Didn’t sleep great last night? Don’t sweat it, it happens.
Sleep can be impacted by multiple factors including stress, late night caffeine intake, or from staring at your phone for too long. In fact, the majority of us will experience symptoms of insomnia at some point in our lives. You can improve your sleep by exercising, mediating, eating well, and exercising every day. While it’s not great to lose sleep in the long term, there are a few tricks you can utilize to boost your energy on a post-sleep deprived evening. Here are 3 ways you can improve your energy today.

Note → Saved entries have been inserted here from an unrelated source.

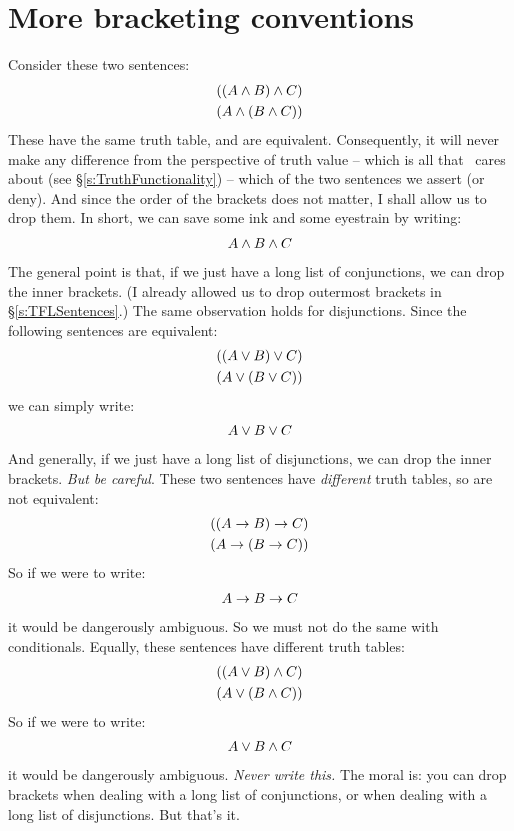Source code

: \section{More bracketing conventions}\label{s:MoreBracketingConventions}
Consider these two sentences:
	\begin{align*}
		((A \wedge B) \wedge C)\\
		(A \wedge (B \wedge C))
	\end{align*}
These have the same truth table, and are equivalent. Consequently, it will never make any difference from the perspective of truth value – which is all that \TFL\ cares about (see §\ref{s:TruthFunctionality}) – which of the two sentences we assert (or deny). And since the order of the brackets does not matter, I shall allow us to drop them.  In short, we can save some ink and some eyestrain by writing:
	\begin{align*}
		A \wedge B \wedge C
	\end{align*}
The general point is that, if we just have a long list of conjunctions, we can drop the inner brackets. (I already allowed us to drop outermost brackets in §\ref{s:TFLSentences}.) The same observation holds for disjunctions. Since the following sentences are equivalent:
	\begin{align*}
		((A \vee B) \vee C)\\
		(A \vee (B \vee C))
	\end{align*}
we can simply write:
	\begin{align*}
		A \vee B \vee C
	\end{align*}
And generally, if we just have a long list of disjunctions, we can drop the inner brackets. \emph{But be careful}. These two sentences have \emph{different} truth tables, so are not equivalent:
	\begin{align*}
		((A \rightarrow B) \rightarrow C)\\
		(A \rightarrow (B \rightarrow C))
	\end{align*}
So if we were to write:
	\begin{align*}
		A \rightarrow B \rightarrow C
	\end{align*}
it would be dangerously ambiguous. So we must not do the same with conditionals. Equally, these sentences have different truth tables:
	\begin{align*}
		((A \vee B) \wedge C)\\
		(A \vee (B \wedge C))
	\end{align*}
So if we were to write:
	\begin{align*}
		A \vee B \wedge C
	\end{align*}
it would be dangerously ambiguous. \emph{Never write this.} The moral is: you can drop brackets when dealing with a long list of conjunctions, or when dealing with a long list of disjunctions. But that's it.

1) Eat a carb-friendly breakfast
No, I’m not talking about your favorite PopTart or pancakes covered in syrup. I’m talking about a breakfast comprised of blood sugar stabilizing carbohydrates that will offer you sustained energy throughout the day. After a poor night’s sleep, grabbing an on-the-go meal high in sugar and refined carbohydrates is likely to lead to a mid-morning blood sugar spiral, making your already-tired body work even harder. Instead, focus on fiber-rich foods including oats, buckwheat, seeds, apples, and berries. Try making a warm bowl of oatmeal, seeded whole wheat toast with an egg and avocado on top, or a banana with almond butter.
2) Take a brisk walk
A brisk walk is sure to get your heart pumping and blood moving. A study published in the British Medical Journal found that getting up and moving after sitting for long periods of time can improve feelings of fatigue.1 In addition, just one 30-minute walk at 4 miles per hour can burn anywhere from 135-200 calories.2 Even if you can’t fit in 30 minutes, take a quick jog around the block to help waken your mind and body.
3) Get ready the long way
Don’t skimp on self-care! Give yourself enough time to get ready the long way; take a shower, wash your face, style your hair, or whatever else you need to do. Self-care makes you feel more confident to tackle your day, even if you don’t feel energetic. If you can handle it, taking a cold shower is a sure way to fire up your body. Studies show that exposure to cold can activate the nervous system and increase endorphins and adrenaline in the brain.3 Cold showers may also send electrical impulses from nerve endings to the brain, which have been shown to reduce symptoms associated with depression.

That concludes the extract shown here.